═══ Records to use
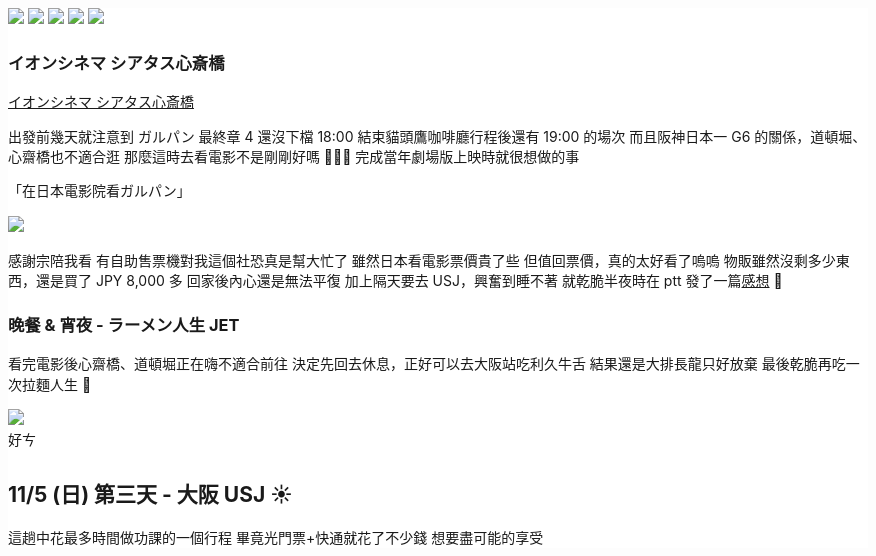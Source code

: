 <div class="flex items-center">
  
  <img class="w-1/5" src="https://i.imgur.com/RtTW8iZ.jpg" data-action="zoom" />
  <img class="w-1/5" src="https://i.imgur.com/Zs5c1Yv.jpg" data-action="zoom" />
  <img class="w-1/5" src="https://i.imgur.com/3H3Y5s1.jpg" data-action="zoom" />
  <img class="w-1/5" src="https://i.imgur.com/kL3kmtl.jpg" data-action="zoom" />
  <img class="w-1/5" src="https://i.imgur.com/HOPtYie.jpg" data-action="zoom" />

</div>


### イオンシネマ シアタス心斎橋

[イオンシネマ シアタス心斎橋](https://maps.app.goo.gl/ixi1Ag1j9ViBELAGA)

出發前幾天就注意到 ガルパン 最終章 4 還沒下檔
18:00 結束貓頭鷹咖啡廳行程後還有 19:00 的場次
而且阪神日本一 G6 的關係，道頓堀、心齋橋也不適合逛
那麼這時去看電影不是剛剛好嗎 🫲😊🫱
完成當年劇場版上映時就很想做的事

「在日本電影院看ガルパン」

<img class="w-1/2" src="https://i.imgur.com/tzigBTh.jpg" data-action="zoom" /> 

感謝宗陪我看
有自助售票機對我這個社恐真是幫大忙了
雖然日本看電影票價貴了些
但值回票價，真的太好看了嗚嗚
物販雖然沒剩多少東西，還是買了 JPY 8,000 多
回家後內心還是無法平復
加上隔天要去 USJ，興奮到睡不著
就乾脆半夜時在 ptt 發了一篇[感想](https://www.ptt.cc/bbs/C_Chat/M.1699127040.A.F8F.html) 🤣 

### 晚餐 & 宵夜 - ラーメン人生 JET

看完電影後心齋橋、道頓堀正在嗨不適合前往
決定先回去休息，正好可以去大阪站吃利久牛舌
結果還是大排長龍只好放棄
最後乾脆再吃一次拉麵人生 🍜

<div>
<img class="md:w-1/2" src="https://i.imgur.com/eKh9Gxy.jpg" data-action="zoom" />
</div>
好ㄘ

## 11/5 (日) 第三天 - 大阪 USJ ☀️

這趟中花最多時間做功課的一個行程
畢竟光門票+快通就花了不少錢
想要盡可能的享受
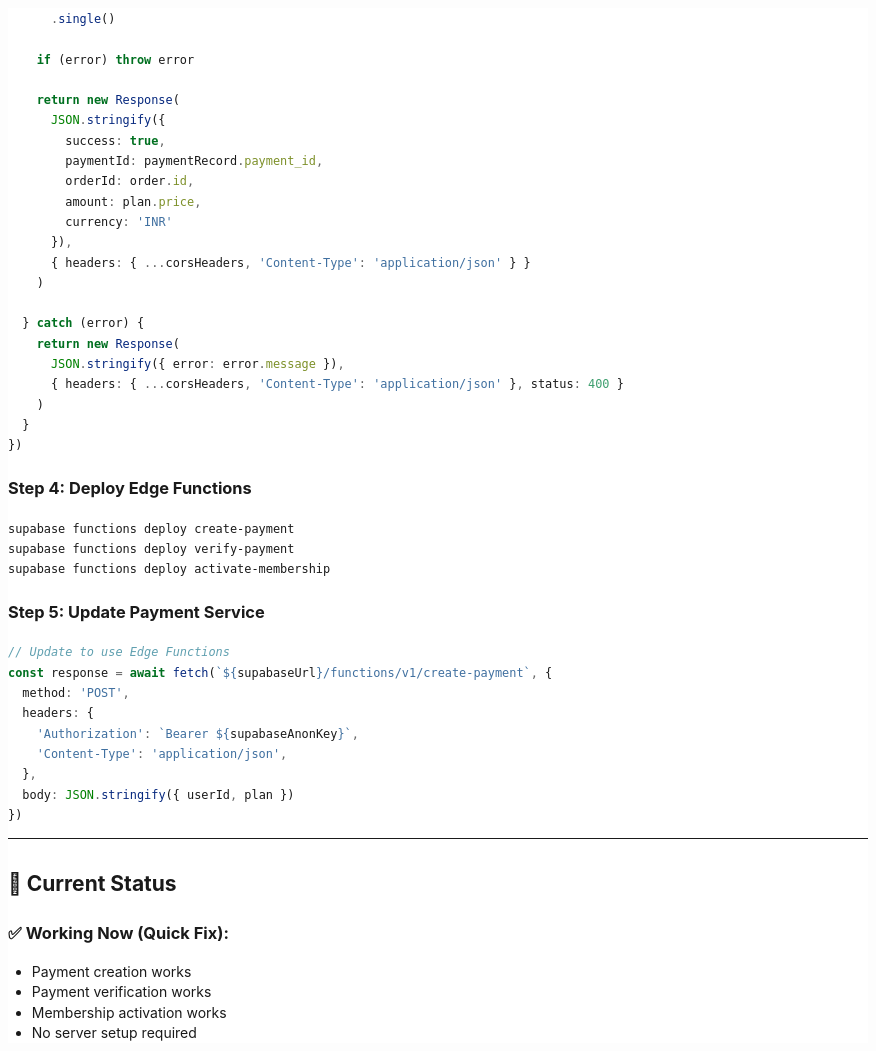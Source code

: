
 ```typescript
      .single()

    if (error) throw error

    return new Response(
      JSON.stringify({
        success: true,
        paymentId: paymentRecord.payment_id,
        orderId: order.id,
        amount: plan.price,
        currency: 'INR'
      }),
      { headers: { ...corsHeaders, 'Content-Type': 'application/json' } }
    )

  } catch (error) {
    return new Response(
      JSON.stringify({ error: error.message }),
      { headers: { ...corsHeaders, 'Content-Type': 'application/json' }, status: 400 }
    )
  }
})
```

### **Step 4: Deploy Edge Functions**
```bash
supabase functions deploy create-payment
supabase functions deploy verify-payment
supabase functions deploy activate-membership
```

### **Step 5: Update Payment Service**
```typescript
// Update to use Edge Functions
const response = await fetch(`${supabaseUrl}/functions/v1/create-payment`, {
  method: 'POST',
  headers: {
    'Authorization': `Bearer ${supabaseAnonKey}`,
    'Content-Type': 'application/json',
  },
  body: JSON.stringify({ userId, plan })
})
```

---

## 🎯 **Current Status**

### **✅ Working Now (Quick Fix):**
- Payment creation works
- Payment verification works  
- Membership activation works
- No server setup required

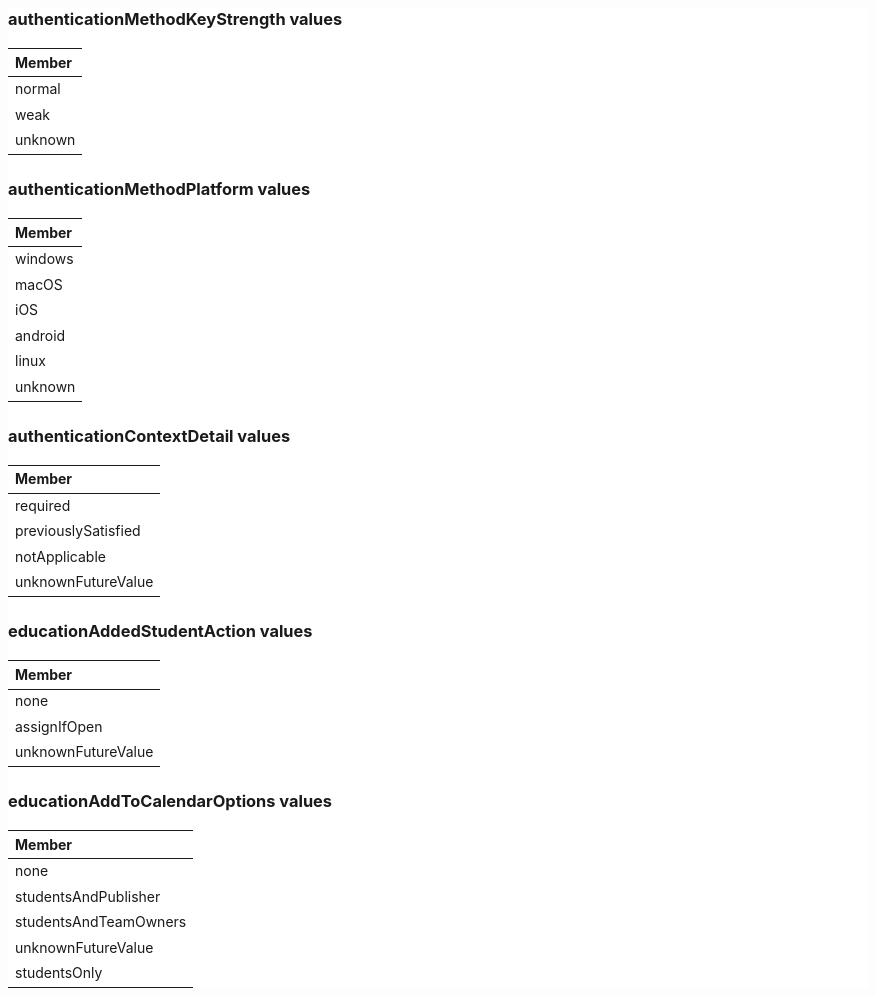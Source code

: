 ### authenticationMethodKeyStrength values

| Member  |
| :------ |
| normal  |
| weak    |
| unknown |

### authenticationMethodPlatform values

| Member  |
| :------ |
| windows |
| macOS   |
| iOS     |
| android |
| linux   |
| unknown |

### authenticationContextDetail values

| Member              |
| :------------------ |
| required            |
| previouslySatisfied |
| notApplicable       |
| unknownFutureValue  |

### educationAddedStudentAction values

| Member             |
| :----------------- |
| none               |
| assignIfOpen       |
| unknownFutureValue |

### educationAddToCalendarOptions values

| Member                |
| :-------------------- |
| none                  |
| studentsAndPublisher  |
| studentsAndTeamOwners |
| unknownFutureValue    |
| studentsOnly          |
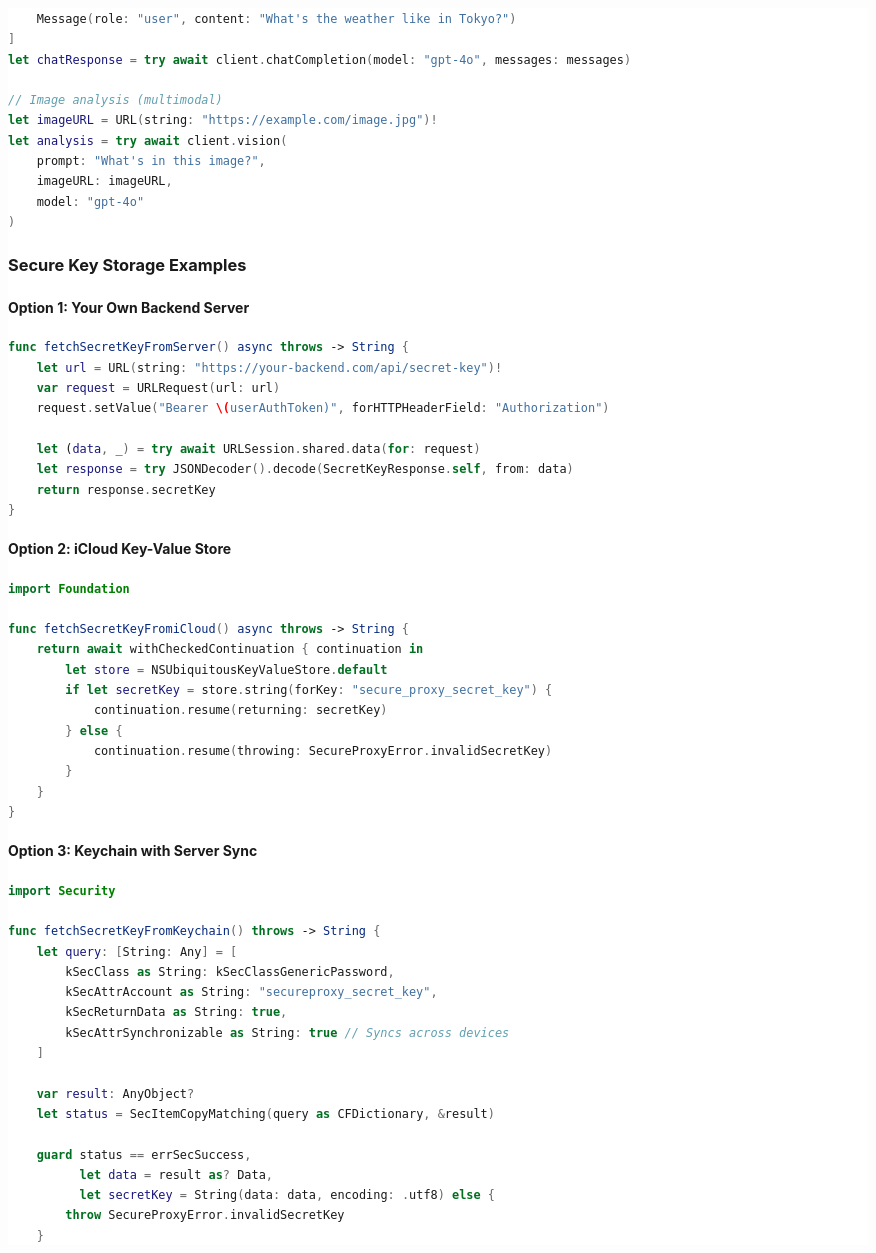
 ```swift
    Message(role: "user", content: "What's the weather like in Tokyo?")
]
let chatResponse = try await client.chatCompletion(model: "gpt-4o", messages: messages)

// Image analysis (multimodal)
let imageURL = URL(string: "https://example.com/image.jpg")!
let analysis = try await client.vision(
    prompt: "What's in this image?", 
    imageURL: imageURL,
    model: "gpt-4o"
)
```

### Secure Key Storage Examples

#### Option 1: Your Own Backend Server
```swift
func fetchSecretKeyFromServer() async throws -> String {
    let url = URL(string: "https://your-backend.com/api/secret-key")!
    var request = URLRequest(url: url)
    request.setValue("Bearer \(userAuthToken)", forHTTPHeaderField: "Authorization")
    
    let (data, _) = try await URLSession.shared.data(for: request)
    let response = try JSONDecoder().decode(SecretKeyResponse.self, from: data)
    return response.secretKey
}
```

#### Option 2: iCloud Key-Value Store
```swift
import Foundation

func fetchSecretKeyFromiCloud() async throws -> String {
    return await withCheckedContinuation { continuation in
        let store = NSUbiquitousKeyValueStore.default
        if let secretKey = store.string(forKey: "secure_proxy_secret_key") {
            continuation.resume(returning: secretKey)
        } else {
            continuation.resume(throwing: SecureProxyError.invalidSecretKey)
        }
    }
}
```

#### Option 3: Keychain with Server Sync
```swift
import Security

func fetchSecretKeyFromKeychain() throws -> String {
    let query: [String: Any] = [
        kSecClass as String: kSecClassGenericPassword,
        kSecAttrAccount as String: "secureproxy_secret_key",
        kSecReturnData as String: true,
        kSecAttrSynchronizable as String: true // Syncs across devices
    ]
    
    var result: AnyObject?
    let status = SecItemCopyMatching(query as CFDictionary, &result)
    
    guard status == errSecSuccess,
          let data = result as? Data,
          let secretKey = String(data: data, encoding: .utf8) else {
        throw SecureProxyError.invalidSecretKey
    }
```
══════
Work item >> All that is needed is the exact run of lines above from the line containing "### **Step 4: Deploy Edge Functions**" through the line containing "- Membership activation works", both of them included.

Written reply >>
### **Step 4: Deploy Edge Functions**
```bash
supabase functions deploy create-payment
supabase functions deploy verify-payment
supabase functions deploy activate-membership
```

### **Step 5: Update Payment Service**
```typescript
// Update to use Edge Functions
const response = await fetch(`${supabaseUrl}/functions/v1/create-payment`, {
  method: 'POST',
  headers: {
    'Authorization': `Bearer ${supabaseAnonKey}`,
    'Content-Type': 'application/json',
  },
  body: JSON.stringify({ userId, plan })
})
```

---

## 🎯 **Current Status**

### **✅ Working Now (Quick Fix):**
- Payment creation works
- Payment verification works  
- Membership activation works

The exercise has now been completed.